Entendeu o eminente vogal, Desembargador José Divino — como sempre, muito cuidadoso — que não tinha o anestesista responsabilidade. A responsabilidade solidária permanece. Quem fez a anestesia foi ele. Embora o procedimento cirúrgico e a anestesia tenham ocorrido normalmente, ele deveria ficar até o momento em que a paciente se recuperasse da anestesia. Se ele entregou para outro médico essa incumbência e se ausentou para fazer outra anestesia, ainda assim, não pode afastar sua responsabilidade pelo destino da paciente, que precisava, naquele momento, que estivesse sendo acompanhada. Ele entregou para um terceiro que ali não permaneceu. Ele admitiu que um terceiro ficasse cuidando de uma tarefa que estava entregue a ele. Não vejo como afastar a responsabilidade dele, que é solidária.

No tocante à indenização por danos morais, como se sabe, é difícil arbitrar o valor dessa. A situação é delicada. Sem dúvida, o quadro dela dramático. Mas a Turma, para casos até mais graves que envolvem morte, tem fixado valores semelhantes. Quem está obrigado a pagar, a Cassi e o Hospital Santa Lúcia, dispõe de meios para tanto. Nem por isso justifica elevar o valor.

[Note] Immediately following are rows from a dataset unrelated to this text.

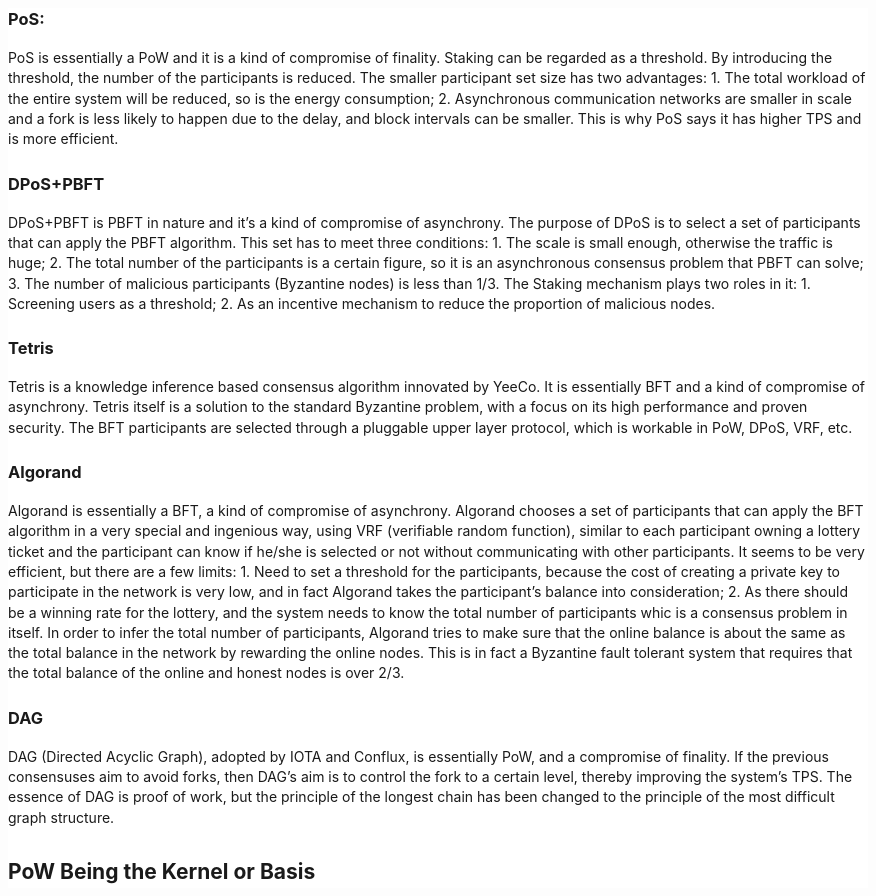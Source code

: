 ### PoS:

PoS is essentially a PoW and it is a kind of compromise of finality. Staking can be regarded as a threshold. By introducing the threshold, the number of the participants is reduced. The smaller participant set size has two advantages: 1. The total workload of the entire system will be reduced, so is the energy consumption; 2. Asynchronous communication networks are smaller in scale and a fork is less likely to happen due to the delay, and block intervals can be smaller. This is why PoS says it has higher TPS and is more efficient.

### DPoS+PBFT

DPoS+PBFT is PBFT in nature and it’s a kind of compromise of asynchrony. The purpose of DPoS is to select a set of participants that can apply the PBFT algorithm. This set has to meet three conditions: 1. The scale is small enough, otherwise the traffic is huge; 2. The total number of the participants is a certain figure, so it is an asynchronous consensus problem that PBFT can solve; 3. The number of malicious participants (Byzantine nodes) is less than 1/3. The Staking mechanism plays two roles in it: 1. Screening users as a threshold; 2. As an incentive mechanism to reduce the proportion of malicious nodes.

### Tetris

Tetris is a knowledge inference based consensus algorithm innovated by YeeCo. It is essentially BFT and a kind of compromise of asynchrony. Tetris itself is a solution to the standard Byzantine problem, with a focus on its high performance and proven security. The BFT participants are selected through a pluggable upper layer protocol, which is workable in PoW, DPoS, VRF, etc.

### Algorand

Algorand is essentially a BFT, a kind of compromise of asynchrony. Algorand chooses a set of participants that can apply the BFT algorithm in a very special and ingenious way, using VRF (verifiable random function), similar to each participant owning a lottery ticket and the participant can know if he/she is selected or not without communicating with other participants. It seems to be very efficient, but there are a few limits: 1. Need to set a threshold for the participants, because the cost of creating a private key to participate in the network is very low, and in fact Algorand takes the participant’s balance into consideration; 2. As there should be a winning rate for the lottery, and the system needs to know the total number of participants whic is a consensus problem in itself. In order to infer the total number of participants, Algorand tries to make sure that the online balance is about the same as the total balance in the network by rewarding the online nodes. This is in fact a Byzantine fault tolerant system that requires that the total balance of the online and honest nodes is  over 2/3.

### DAG

DAG (Directed Acyclic Graph), adopted by IOTA and Conflux, is essentially PoW, and a compromise of finality. If the previous consensuses aim to avoid forks, then DAG’s aim is to control the fork to a certain level, thereby improving the system’s TPS. The essence of DAG is proof of work, but the principle of the longest chain has been changed to the principle of  the most difficult graph structure.

## PoW Being the Kernel or Basis
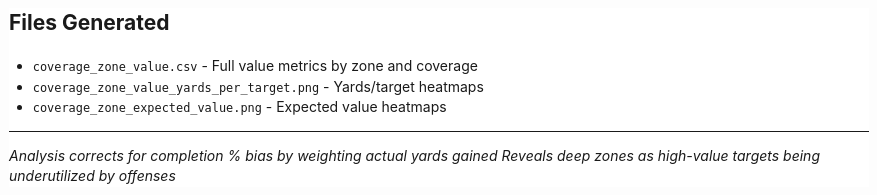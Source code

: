 
## Files Generated

- `coverage_zone_value.csv` - Full value metrics by zone and coverage
- `coverage_zone_value_yards_per_target.png` - Yards/target heatmaps
- `coverage_zone_expected_value.png` - Expected value heatmaps

---

*Analysis corrects for completion % bias by weighting actual yards gained*
*Reveals deep zones as high-value targets being underutilized by offenses*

Pedindo vênia ao eminente Desembargador José Divino, mantenho o voto tal como proferido.

A Senhora Desembargadora Ana Maria Duarte Amarante Brito – Relatora

Entendo que esse tipo de responsabilidade pessoal não se transfere, remanescendo a chamada tradicionalmente culpa in eligendo, à qual o novo Código Civil não faz referência expressa.

De qualquer sorte, até a valoração do fato é matéria jurídica que pode estar bem enquadrada na moldura do acórdão e, com isso, ser alçada às instâncias superiores, se aqui as cabeças não tiverem pensado com acerto.

Mantenho o meu voto.

D E C I S Ã O

Conhecido, provido parcialmente, por maioria, vencido o Vogal, que o provia em maior extensão.